[Stored data entries]
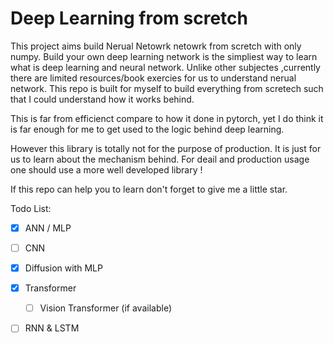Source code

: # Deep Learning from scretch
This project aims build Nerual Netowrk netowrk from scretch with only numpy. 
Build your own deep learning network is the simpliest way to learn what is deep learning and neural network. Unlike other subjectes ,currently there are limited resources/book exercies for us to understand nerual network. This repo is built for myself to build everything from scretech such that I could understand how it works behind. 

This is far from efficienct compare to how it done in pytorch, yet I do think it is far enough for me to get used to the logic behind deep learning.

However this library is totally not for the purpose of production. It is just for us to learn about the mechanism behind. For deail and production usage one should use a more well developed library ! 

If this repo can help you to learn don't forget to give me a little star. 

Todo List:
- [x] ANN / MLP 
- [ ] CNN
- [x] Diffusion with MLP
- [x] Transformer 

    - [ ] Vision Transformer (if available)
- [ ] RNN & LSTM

==

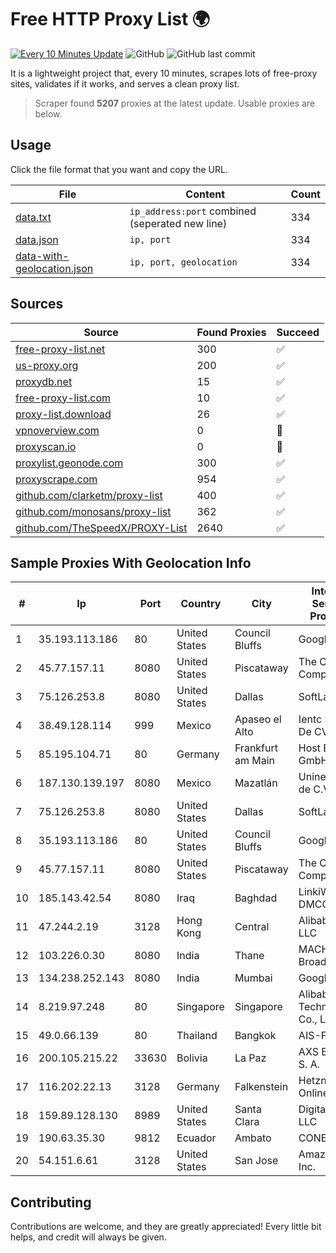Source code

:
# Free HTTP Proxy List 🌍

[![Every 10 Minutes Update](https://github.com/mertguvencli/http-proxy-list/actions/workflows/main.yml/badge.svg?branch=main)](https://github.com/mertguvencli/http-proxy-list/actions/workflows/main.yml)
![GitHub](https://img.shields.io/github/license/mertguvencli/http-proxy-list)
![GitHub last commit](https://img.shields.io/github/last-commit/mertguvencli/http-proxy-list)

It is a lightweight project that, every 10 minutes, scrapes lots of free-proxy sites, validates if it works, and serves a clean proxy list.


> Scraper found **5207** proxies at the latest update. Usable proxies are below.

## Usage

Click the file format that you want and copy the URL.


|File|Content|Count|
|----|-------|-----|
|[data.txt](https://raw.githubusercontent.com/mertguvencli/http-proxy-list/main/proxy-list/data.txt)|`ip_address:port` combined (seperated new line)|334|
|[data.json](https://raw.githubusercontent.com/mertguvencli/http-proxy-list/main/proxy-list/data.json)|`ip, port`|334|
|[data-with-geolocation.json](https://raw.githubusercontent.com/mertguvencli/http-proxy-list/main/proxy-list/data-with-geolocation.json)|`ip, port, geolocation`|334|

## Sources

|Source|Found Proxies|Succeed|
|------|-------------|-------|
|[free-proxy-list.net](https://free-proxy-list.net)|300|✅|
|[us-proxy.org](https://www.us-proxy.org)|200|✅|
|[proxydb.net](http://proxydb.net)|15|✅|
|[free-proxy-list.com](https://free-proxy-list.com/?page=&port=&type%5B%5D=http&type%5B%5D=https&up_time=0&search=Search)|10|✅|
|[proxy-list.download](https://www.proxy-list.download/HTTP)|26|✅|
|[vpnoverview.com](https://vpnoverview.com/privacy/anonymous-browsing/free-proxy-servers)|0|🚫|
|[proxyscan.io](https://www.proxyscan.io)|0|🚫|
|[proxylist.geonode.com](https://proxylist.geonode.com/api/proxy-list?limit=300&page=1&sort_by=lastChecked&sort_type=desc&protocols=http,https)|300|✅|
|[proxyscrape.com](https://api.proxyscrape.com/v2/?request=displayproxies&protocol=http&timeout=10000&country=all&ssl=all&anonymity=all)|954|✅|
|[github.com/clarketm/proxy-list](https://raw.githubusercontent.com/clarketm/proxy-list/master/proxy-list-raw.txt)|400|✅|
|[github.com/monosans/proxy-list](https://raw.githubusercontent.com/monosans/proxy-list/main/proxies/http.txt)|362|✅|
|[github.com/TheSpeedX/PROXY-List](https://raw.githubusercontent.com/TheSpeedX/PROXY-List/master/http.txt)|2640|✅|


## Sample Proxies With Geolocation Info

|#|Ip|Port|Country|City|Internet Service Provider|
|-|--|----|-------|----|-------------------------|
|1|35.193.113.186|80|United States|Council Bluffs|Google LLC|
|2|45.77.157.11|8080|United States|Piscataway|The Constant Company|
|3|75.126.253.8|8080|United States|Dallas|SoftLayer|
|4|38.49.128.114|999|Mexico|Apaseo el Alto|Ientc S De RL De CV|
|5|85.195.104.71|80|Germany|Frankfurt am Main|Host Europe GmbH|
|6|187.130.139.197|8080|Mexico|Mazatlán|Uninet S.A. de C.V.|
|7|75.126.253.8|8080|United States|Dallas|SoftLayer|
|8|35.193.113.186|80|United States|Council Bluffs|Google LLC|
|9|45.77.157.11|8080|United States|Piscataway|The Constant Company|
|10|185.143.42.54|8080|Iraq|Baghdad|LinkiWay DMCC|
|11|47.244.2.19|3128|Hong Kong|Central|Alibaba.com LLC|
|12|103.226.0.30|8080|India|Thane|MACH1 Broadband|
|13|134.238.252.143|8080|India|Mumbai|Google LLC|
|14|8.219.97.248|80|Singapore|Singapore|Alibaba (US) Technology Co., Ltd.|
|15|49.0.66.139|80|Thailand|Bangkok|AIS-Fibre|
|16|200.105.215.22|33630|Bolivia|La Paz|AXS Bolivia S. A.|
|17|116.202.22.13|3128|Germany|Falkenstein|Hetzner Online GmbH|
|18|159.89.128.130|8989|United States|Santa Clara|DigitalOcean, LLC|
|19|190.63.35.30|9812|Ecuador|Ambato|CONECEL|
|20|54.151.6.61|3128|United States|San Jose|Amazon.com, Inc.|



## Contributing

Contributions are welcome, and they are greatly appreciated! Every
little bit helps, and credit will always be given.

● Task to complete
Give back precisely the lines above that start at the line containing "S.A. de C.V.|" and end at the line containing "little bit helps, and", inclusive. No other lines belong in the output.

● Result for this task
|6|187.130.139.197|8080|Mexico|Mazatlán|Uninet S.A. de C.V.|
|7|75.126.253.8|8080|United States|Dallas|SoftLayer|
|8|35.193.113.186|80|United States|Council Bluffs|Google LLC|
|9|45.77.157.11|8080|United States|Piscataway|The Constant Company|
|10|185.143.42.54|8080|Iraq|Baghdad|LinkiWay DMCC|
|11|47.244.2.19|3128|Hong Kong|Central|Alibaba.com LLC|
|12|103.226.0.30|8080|India|Thane|MACH1 Broadband|
|13|134.238.252.143|8080|India|Mumbai|Google LLC|
|14|8.219.97.248|80|Singapore|Singapore|Alibaba (US) Technology Co., Ltd.|
|15|49.0.66.139|80|Thailand|Bangkok|AIS-Fibre|
|16|200.105.215.22|33630|Bolivia|La Paz|AXS Bolivia S. A.|
|17|116.202.22.13|3128|Germany|Falkenstein|Hetzner Online GmbH|
|18|159.89.128.130|8989|United States|Santa Clara|DigitalOcean, LLC|
|19|190.63.35.30|9812|Ecuador|Ambato|CONECEL|
|20|54.151.6.61|3128|United States|San Jose|Amazon.com, Inc.|



## Contributing

Contributions are welcome, and they are greatly appreciated! Every
little bit helps, and credit will always be given.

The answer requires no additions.